As I wrote recently, this means that Brexit amounts to a battle between two great class camps, one comprises the bulk of the advanced working-class, which forms the core of support for Labour, which is on the side of progress, and opposes Brexit, by a margin of around 4:1, the other comprises that phalanx of around 5 million small capitalists, their families and retainers that seeks to turn the clock back to that less mature form of capitalism, and the associated form of polity, and is prepared to adopt increasingly authoritarian, Bonapartist means of achieving that counter-revolution.
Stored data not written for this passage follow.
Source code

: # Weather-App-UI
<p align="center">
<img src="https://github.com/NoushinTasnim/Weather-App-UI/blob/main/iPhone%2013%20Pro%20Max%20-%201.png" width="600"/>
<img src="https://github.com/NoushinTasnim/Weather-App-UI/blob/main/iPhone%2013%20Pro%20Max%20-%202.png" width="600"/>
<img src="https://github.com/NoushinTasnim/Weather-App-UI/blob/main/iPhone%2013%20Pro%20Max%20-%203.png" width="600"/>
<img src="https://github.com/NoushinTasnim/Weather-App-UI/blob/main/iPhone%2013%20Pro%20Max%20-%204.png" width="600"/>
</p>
The Tiggers are indeed the small change that has fallen out of the pockets of the two great parties that represent the contending forces in this great class battle. Indeed, as I have said before, compared to the figures that comprised the Gang of Four, in the 1980's that established the SDP, they are indeed just small change. They are like the penny pieces of political currency, largely a nuisance, and likely to be phased out in the near future.
The fact, that they have been able to come together from both the Labour and Tory parties shows that they are like loose change, a collection of small coins of different denominations. They are a purely opportunistic bunch whose only real basis for coming together is the fact that they were now out of place, unable to swim in the tide of the dominant ideas in their old parties, unable to reconcile themselves with either having to accept accountability to the members that get them elected, or to standing down as MP's so as to take up the role of being purely a member of their respective parties, unwilling to give up their lucrative jobs in parliament. The main thing they have in common, besides being likely to have been deselected by their respective parties' members, is that this has manifested itself in relation to Brexit.
The battle between the two great class camps, sees 80% of Labour voters and members on the side of progress, and opposition to Brexit, whilst 80% of the small capitalists, and their representatives in the rank and file membership of the Tory Party, seek a No Deal Brexit, a return to 18th/early 19th century nationalism, based upon a strong state, gun-boat diplomacy, as in the days of Empire, and a bonfire of all rights for workers, consumers and the environment, so as to maximise the rate of surplus value, and the profits of these small capitalists. The Tory Loose Changers, as conservative social democrats cannot accept that, because they recognise that it will actually be disastrous for the UK economy, and its dominant form of capital - large-scale industrial capital - and thereby for the class fraction they represent, the large-scale shareholders of those companies.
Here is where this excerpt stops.